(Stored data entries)
++++++

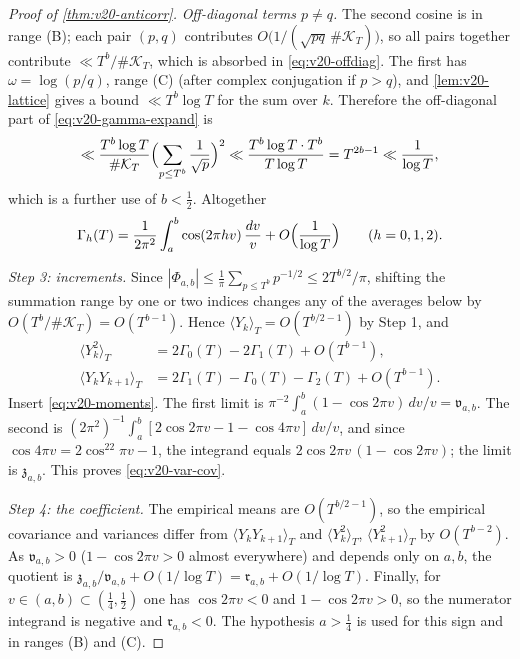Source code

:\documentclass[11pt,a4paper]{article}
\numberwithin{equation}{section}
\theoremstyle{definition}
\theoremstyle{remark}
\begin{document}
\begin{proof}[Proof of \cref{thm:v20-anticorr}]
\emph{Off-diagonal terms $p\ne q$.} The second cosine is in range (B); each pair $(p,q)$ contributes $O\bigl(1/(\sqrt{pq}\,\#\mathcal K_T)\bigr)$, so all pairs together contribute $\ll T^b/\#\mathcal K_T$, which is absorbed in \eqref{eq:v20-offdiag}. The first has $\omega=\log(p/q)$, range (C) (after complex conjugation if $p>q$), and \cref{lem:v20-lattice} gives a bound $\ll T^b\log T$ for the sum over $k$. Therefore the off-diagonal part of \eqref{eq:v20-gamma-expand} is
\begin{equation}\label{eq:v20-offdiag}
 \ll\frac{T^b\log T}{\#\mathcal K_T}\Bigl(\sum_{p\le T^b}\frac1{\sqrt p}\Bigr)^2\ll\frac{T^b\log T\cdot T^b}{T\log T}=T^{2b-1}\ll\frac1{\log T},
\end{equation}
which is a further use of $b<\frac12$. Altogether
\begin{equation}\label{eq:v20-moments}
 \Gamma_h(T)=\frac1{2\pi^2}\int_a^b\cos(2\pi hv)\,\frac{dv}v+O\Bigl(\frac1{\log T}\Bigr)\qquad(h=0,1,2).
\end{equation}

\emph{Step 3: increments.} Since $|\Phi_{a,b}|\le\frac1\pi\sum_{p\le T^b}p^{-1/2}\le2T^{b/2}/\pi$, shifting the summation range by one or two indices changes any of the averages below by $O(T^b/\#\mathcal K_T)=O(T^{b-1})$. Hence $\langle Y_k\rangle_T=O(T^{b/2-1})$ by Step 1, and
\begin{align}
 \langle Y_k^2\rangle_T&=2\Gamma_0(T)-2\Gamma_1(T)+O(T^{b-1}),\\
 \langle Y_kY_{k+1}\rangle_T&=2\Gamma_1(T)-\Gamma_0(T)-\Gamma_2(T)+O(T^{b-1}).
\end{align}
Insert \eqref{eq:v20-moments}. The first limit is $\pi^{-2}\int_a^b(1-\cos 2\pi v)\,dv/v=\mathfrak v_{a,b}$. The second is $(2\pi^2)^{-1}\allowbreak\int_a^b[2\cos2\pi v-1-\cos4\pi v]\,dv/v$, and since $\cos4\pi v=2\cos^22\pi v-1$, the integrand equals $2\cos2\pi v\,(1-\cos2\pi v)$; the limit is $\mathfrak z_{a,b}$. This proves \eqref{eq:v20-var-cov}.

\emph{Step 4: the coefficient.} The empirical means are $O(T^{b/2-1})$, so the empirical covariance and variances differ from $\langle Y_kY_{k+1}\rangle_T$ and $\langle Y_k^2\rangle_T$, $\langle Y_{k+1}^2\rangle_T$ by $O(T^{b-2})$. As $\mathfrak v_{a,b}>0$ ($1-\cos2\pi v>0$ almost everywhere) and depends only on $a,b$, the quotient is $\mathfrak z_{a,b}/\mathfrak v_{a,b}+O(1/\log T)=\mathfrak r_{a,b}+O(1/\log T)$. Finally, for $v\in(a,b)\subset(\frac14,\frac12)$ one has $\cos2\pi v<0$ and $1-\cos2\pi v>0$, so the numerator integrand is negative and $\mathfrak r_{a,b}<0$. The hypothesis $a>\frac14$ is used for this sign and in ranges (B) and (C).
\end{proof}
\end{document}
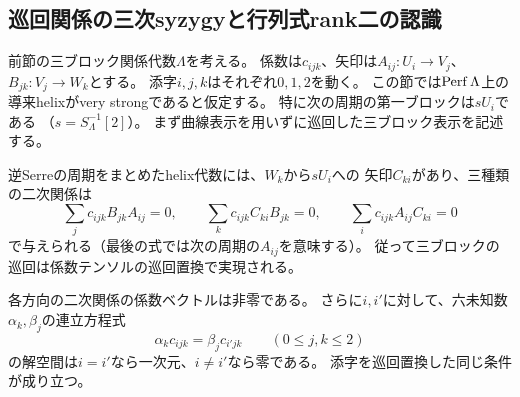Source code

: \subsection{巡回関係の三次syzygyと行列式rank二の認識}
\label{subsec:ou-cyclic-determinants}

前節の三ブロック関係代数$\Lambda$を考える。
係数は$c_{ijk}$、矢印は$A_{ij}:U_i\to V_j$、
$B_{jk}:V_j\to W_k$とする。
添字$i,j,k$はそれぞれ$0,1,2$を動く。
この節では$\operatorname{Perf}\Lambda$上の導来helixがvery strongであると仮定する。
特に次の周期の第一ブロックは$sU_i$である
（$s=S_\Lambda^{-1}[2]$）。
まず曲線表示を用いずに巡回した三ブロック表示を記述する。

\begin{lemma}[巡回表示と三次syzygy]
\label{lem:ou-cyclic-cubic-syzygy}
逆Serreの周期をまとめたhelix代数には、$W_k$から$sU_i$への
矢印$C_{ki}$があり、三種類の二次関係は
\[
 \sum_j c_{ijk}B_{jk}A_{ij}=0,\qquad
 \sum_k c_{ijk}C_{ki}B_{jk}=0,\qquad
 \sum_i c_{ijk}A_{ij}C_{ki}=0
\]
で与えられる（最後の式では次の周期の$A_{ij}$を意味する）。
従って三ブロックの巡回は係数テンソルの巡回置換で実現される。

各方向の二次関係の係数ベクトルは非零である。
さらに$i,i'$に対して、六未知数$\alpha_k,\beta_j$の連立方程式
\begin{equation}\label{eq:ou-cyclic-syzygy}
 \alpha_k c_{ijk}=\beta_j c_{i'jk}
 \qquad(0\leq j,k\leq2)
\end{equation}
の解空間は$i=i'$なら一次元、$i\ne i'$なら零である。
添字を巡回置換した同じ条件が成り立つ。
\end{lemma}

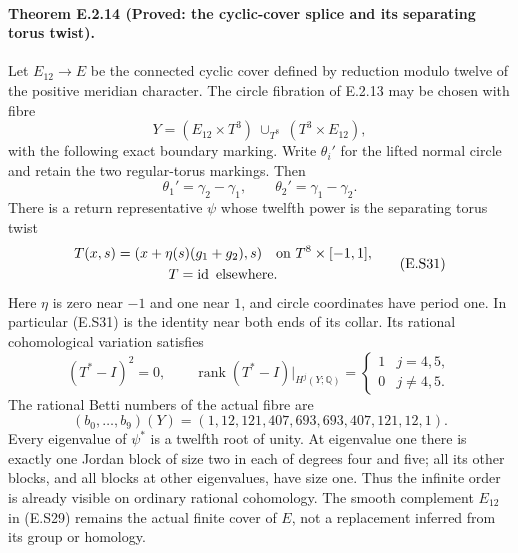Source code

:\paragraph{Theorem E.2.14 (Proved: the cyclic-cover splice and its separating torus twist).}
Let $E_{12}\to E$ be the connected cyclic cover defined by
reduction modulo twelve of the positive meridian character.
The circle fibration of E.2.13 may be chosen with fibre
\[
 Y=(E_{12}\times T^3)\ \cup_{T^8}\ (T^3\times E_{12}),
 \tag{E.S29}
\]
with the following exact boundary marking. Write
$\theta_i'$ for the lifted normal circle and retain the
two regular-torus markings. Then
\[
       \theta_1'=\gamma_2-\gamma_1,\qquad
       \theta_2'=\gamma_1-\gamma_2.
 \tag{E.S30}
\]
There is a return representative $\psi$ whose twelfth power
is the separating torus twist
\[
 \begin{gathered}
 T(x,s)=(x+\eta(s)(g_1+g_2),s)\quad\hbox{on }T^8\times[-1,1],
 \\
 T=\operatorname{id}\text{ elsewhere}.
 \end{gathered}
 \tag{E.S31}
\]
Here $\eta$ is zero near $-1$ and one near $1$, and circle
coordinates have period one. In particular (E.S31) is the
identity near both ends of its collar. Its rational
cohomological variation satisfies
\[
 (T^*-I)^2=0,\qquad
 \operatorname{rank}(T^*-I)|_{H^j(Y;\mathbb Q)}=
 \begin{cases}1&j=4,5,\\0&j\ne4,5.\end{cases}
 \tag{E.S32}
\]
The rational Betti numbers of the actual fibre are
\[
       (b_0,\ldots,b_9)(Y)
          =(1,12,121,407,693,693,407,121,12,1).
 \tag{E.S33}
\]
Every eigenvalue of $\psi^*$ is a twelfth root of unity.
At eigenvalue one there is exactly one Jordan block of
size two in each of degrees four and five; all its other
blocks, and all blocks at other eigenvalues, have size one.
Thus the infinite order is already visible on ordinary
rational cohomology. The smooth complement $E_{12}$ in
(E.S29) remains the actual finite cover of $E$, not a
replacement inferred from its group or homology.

++++++

ACTION ITEM:
The line with "rational cohomology. The" and all lines after it through the end of the data above: write these out exactly and add nothing.

ANSWER BOX:
rational cohomology. The smooth complement $E_{12}$ in
(E.S29) remains the actual finite cover of $E$, not a
replacement inferred from its group or homology.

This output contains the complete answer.